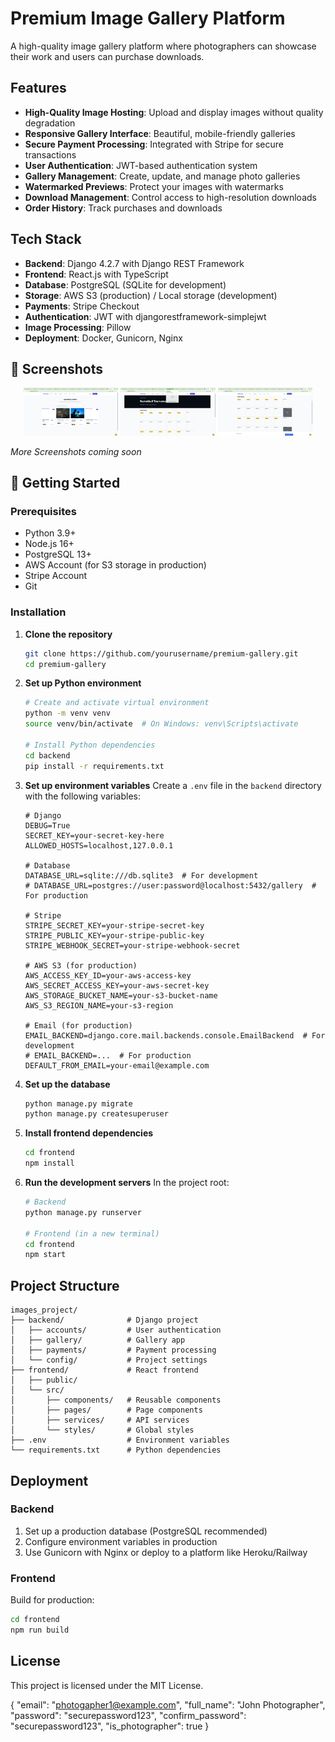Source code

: # Premium Image Gallery Platform

A high-quality image gallery platform where photographers can showcase their work and users can purchase downloads.

## Features

- **High-Quality Image Hosting**: Upload and display images without quality degradation
- **Responsive Gallery Interface**: Beautiful, mobile-friendly galleries
- **Secure Payment Processing**: Integrated with Stripe for secure transactions
- **User Authentication**: JWT-based authentication system
- **Gallery Management**: Create, update, and manage photo galleries
- **Watermarked Previews**: Protect your images with watermarks
- **Download Management**: Control access to high-resolution downloads
- **Order History**: Track purchases and downloads

## Tech Stack

- **Backend**: Django 4.2.7 with Django REST Framework
- **Frontend**: React.js with TypeScript
- **Database**: PostgreSQL (SQLite for development)
- **Storage**: AWS S3 (production) / Local storage (development)
- **Payments**: Stripe Checkout
- **Authentication**: JWT with djangorestframework-simplejwt
- **Image Processing**: Pillow
- **Deployment**: Docker, Gunicorn, Nginx

## 📸 Screenshots

<div align="center">
  <img src="./docs/screenshots/events-page.png" alt="Events Page" width="30%">
  <img src="./docs/screenshots/event-detail.png" alt="Event Detail" width="30%">
  <img src="./docs/screenshots/checkout.png" alt="Checkout" width="30%">
</div>

*More Screenshots coming soon*

## 🚀 Getting Started

### Prerequisites

- Python 3.9+
- Node.js 16+
- PostgreSQL 13+
- AWS Account (for S3 storage in production)
- Stripe Account
- Git

### Installation

1. **Clone the repository**
   ```bash
   git clone https://github.com/yourusername/premium-gallery.git
   cd premium-gallery
   ```

2. **Set up Python environment**
   ```bash
   # Create and activate virtual environment
   python -m venv venv
   source venv/bin/activate  # On Windows: venv\Scripts\activate
   
   # Install Python dependencies
   cd backend
   pip install -r requirements.txt
   ```

3. **Set up environment variables**
   Create a `.env` file in the `backend` directory with the following variables:
   ```
   # Django
   DEBUG=True
   SECRET_KEY=your-secret-key-here
   ALLOWED_HOSTS=localhost,127.0.0.1
   
   # Database
   DATABASE_URL=sqlite:///db.sqlite3  # For development
   # DATABASE_URL=postgres://user:password@localhost:5432/gallery  # For production
   
   # Stripe
   STRIPE_SECRET_KEY=your-stripe-secret-key
   STRIPE_PUBLIC_KEY=your-stripe-public-key
   STRIPE_WEBHOOK_SECRET=your-stripe-webhook-secret
   
   # AWS S3 (for production)
   AWS_ACCESS_KEY_ID=your-aws-access-key
   AWS_SECRET_ACCESS_KEY=your-aws-secret-key
   AWS_STORAGE_BUCKET_NAME=your-s3-bucket-name
   AWS_S3_REGION_NAME=your-s3-region
   
   # Email (for production)
   EMAIL_BACKEND=django.core.mail.backends.console.EmailBackend  # For development
   # EMAIL_BACKEND=...  # For production
   DEFAULT_FROM_EMAIL=your-email@example.com
   ```

4. **Set up the database**
   ```bash
   python manage.py migrate
   python manage.py createsuperuser
   ```

5. **Install frontend dependencies**
   ```bash
   cd frontend
   npm install
   ```

6. **Run the development servers**
   In the project root:
   ```bash
   # Backend
   python manage.py runserver
   
   # Frontend (in a new terminal)
   cd frontend
   npm start
   ```

## Project Structure

```
images_project/
├── backend/              # Django project
│   ├── accounts/         # User authentication
│   ├── gallery/          # Gallery app
│   ├── payments/         # Payment processing
│   └── config/           # Project settings
├── frontend/             # React frontend
│   ├── public/
│   └── src/
│       ├── components/   # Reusable components
│       ├── pages/        # Page components
│       ├── services/     # API services
│       └── styles/       # Global styles
├── .env                  # Environment variables
└── requirements.txt      # Python dependencies
```

## Deployment

### Backend

1. Set up a production database (PostgreSQL recommended)
2. Configure environment variables in production
3. Use Gunicorn with Nginx or deploy to a platform like Heroku/Railway

### Frontend

Build for production:
```bash
cd frontend
npm run build
```

## License

This project is licensed under the MIT License.





{
  "email": "photogapher1@example.com",
  "full_name": "John Photographer",
  "password": "securepassword123",
  "confirm_password": "securepassword123",
  "is_photographer": true
}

· · · ·

Reprint exactly the lines above that start at the one with "- **Gallery Management**: Create, update, and" and end at the one with "- **Database**: PostgreSQL", keeping both and adding none.

- **Gallery Management**: Create, update, and manage photo galleries
- **Watermarked Previews**: Protect your images with watermarks
- **Download Management**: Control access to high-resolution downloads
- **Order History**: Track purchases and downloads

## Tech Stack

- **Backend**: Django 4.2.7 with Django REST Framework
- **Frontend**: React.js with TypeScript
- **Database**: PostgreSQL (SQLite for development)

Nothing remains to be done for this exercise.